Our last day in Rome was kind of a series of failed sightseeing attempts. We did successfully see the Pantheon, a formerly pagan church kidnapped and converted by the Christians around 102AD. The Trevi fountain was next on our list but is actually under construction right now, bummer. Last was the Spanish Steps, which were covered in people and I’m honestly still not quite sure of their significance. We gave up on touristing and went shopping instead. I got a dress, it was nice… None of my pants or shorts really fit anymore, but I guess that’s what you get when you “vacation ” for 2 months! I don’t regret any of the croissants (pistachio or almond are my favorites), gelato (pistachio again, or maybe ricotta and fig), pasta, gnocchi, or wine! Bring it on obesity!

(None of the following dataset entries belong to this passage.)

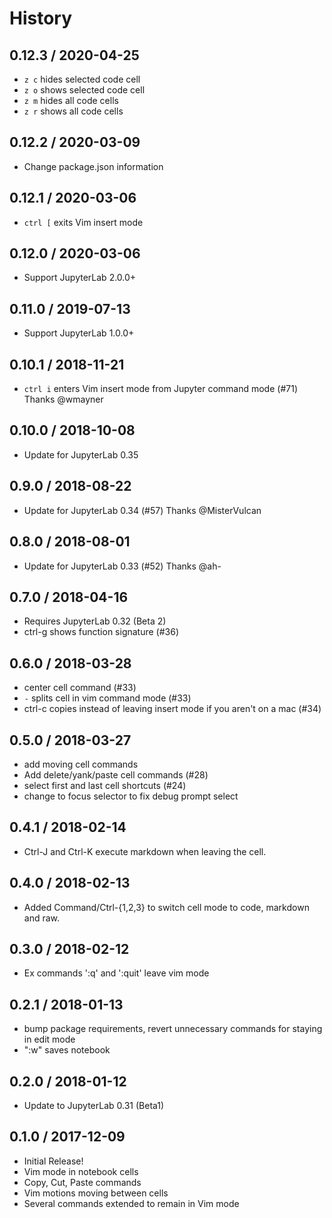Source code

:# History

## 0.12.3 / 2020-04-25

  * `z c` hides selected code cell
  * `z o` shows selected code cell
  * `z m` hides all code cells
  * `z r` shows all code cells

## 0.12.2 / 2020-03-09

  * Change package.json information

## 0.12.1 / 2020-03-06

  * `ctrl [` exits Vim insert mode

## 0.12.0 / 2020-03-06

  * Support JupyterLab 2.0.0+

## 0.11.0 / 2019-07-13

  * Support JupyterLab 1.0.0+

## 0.10.1 / 2018-11-21

  * `ctrl i` enters Vim insert mode from Jupyter command mode (#71) Thanks @wmayner

## 0.10.0 / 2018-10-08

  * Update for JupyterLab 0.35

## 0.9.0 / 2018-08-22

  * Update for JupyterLab 0.34 (#57) Thanks @MisterVulcan

## 0.8.0 / 2018-08-01

  * Update for JupyterLab 0.33 (#52) Thanks @ah-

## 0.7.0 / 2018-04-16

  * Requires JupyterLab 0.32 (Beta 2)
  * ctrl-g shows function signature (#36)

## 0.6.0 / 2018-03-28

  * center cell command (#33)
  * `-` splits cell in vim command mode (#33)
  * ctrl-c copies instead of leaving insert mode if you aren't on a mac (#34)

## 0.5.0 / 2018-03-27

  * add moving cell commands
  * Add delete/yank/paste cell commands (#28)
  * select first and last cell shortcuts (#24)
  * change to focus selector to fix debug prompt select

## 0.4.1 / 2018-02-14

  * Ctrl-J and Ctrl-K execute markdown when leaving the cell.

## 0.4.0 / 2018-02-13

  * Added Command/Ctrl-{1,2,3} to switch cell mode to code, markdown and raw.

## 0.3.0 / 2018-02-12

  * Ex commands ':q' and ':quit' leave vim mode

## 0.2.1 / 2018-01-13

  * bump package requirements, revert unnecessary commands for staying in edit mode
  * ":w" saves notebook

## 0.2.0 / 2018-01-12

  * Update to JupyterLab 0.31 (Beta1)

## 0.1.0 / 2017-12-09

  * Initial Release!
  * Vim mode in notebook cells
  * Copy, Cut, Paste commands
  * Vim motions moving between cells
  * Several commands extended to remain in Vim mode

I’m probably forgetting a bunch of stuff. Rome was jam packed with activities and experiences! On to Florence for the next installment of Ray Away.

Ciao Bella!

Which reminds me, people yell at you here… Especially Louie (Ashley) and myself, we think because the blonde hair is weird. They say Ciao Bella! and get literally right in your face. Not cool, bro. Another group of people entirely also love to get in your face: the people selling selfie sticks… “Selfie, selfie, one euro, one euro, discount price, selfie, selfie!” They’re everywhere! Others sell scarves, camera/phone chargers, water, whatever. They’re all quite forceful. Sometimes the police chase them away, particularly from the Vatican, which is simultaneously sad and hilarious. End tangent.